_Task inputs_
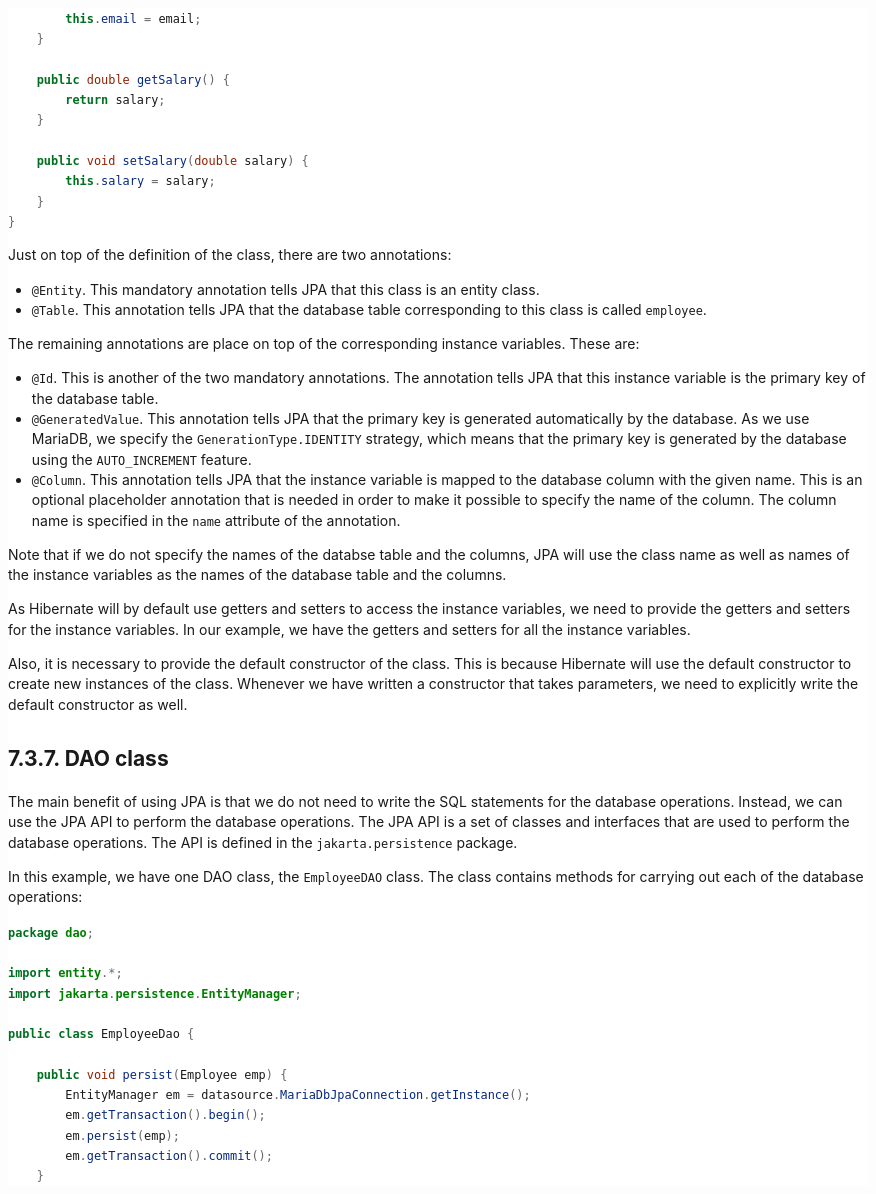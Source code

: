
 ```java
        this.email = email;
    }

    public double getSalary() {
        return salary;
    }

    public void setSalary(double salary) {
        this.salary = salary;
    }
}
```

Just on top of the definition of the class, there are two annotations:
- `@Entity`. This mandatory annotation tells JPA that this class is an entity class.
- `@Table`. This annotation tells JPA that the database table corresponding to this class is called `employee`.

The remaining annotations are place on top of the corresponding instance variables. These are:
- `@Id`. This is another of the two mandatory annotations. The annotation tells JPA that this instance variable is the primary key of the database table.
- `@GeneratedValue`. This annotation tells JPA that the primary key is generated automatically by the database. As we use MariaDB, we specify the `GenerationType.IDENTITY` strategy, which means that the primary key is generated by the database using the `AUTO_INCREMENT` feature.
- `@Column`. This annotation tells JPA that the instance variable is mapped to the database column with the given name. This is an optional placeholder annotation that is needed in order to make it possible to specify the name of the column. The column name is specified in the `name` attribute of the annotation.

Note that if we do not specify the names of the databse table and the columns, JPA will use the class name as well as
names of the instance variables as the names of the database table and the columns.

As Hibernate will by default use getters and setters to access the instance variables, we need to provide the getters and setters for the instance variables. In our example, we have the getters and setters for all the instance variables.

Also, it is necessary to provide the default constructor of the class. This is because Hibernate will use the default constructor to create new instances of the class. Whenever we have written a constructor that takes parameters, we need to explicitly write the default constructor as well.


## 7.3.7. DAO class

The main benefit of using JPA is that we do not need to write the SQL statements for the database operations. Instead, we can use the JPA API to perform the database operations. The JPA API is a set of classes and interfaces that are used to perform the database operations. The API is defined in the `jakarta.persistence` package.

In this example, we have one DAO class, the `EmployeeDAO` class. The class contains methods for carrying out each of the database operations:

```java
package dao;

import entity.*;
import jakarta.persistence.EntityManager;

public class EmployeeDao {

    public void persist(Employee emp) {
        EntityManager em = datasource.MariaDbJpaConnection.getInstance();
        em.getTransaction().begin();
        em.persist(emp);
        em.getTransaction().commit();
    }

```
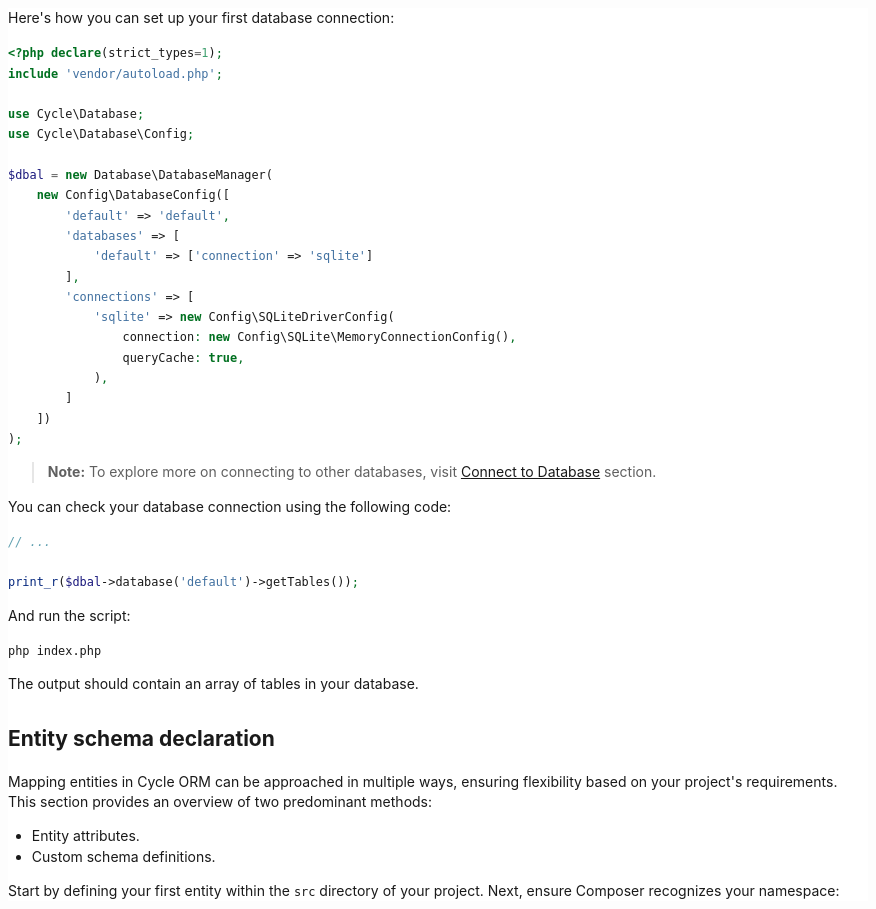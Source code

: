 Here's how you can set up your first database connection:

```php index.php
<?php declare(strict_types=1);
include 'vendor/autoload.php';

use Cycle\Database;
use Cycle\Database\Config;

$dbal = new Database\DatabaseManager(
    new Config\DatabaseConfig([
        'default' => 'default',
        'databases' => [
            'default' => ['connection' => 'sqlite']
        ],
        'connections' => [
            'sqlite' => new Config\SQLiteDriverConfig(
                connection: new Config\SQLite\MemoryConnectionConfig(),
                queryCache: true,
            ),
        ]
    ])
);
```

> **Note:**
> To explore more on connecting to other databases, visit [Connect to Database](/docs/en/database/connect.md) section.

You can check your database connection using the following code:

```php index.php
// ...

print_r($dbal->database('default')->getTables());
```

And run the script:

```terminal
php index.php
```

The output should contain an array of tables in your database.

## Entity schema declaration

Mapping entities in Cycle ORM can be approached in multiple ways, ensuring flexibility based on your project's
requirements. This section provides an overview of two predominant methods:

- Entity attributes.
- Custom schema definitions.

Start by defining your first entity within the `src` directory of your project. Next, ensure Composer recognizes your
namespace:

_Your instructions_
Show all lines from the entries that hold "Hibernate".

_Result_
As Hibernate will by default use getters and setters to access the instance variables, we need to provide the getters and setters for the instance variables. In our example, we have the getters and setters for all the instance variables.
Also, it is necessary to provide the default constructor of the class. This is because Hibernate will use the default constructor to create new instances of the class. Whenever we have written a constructor that takes parameters, we need to explicitly write the default constructor as well.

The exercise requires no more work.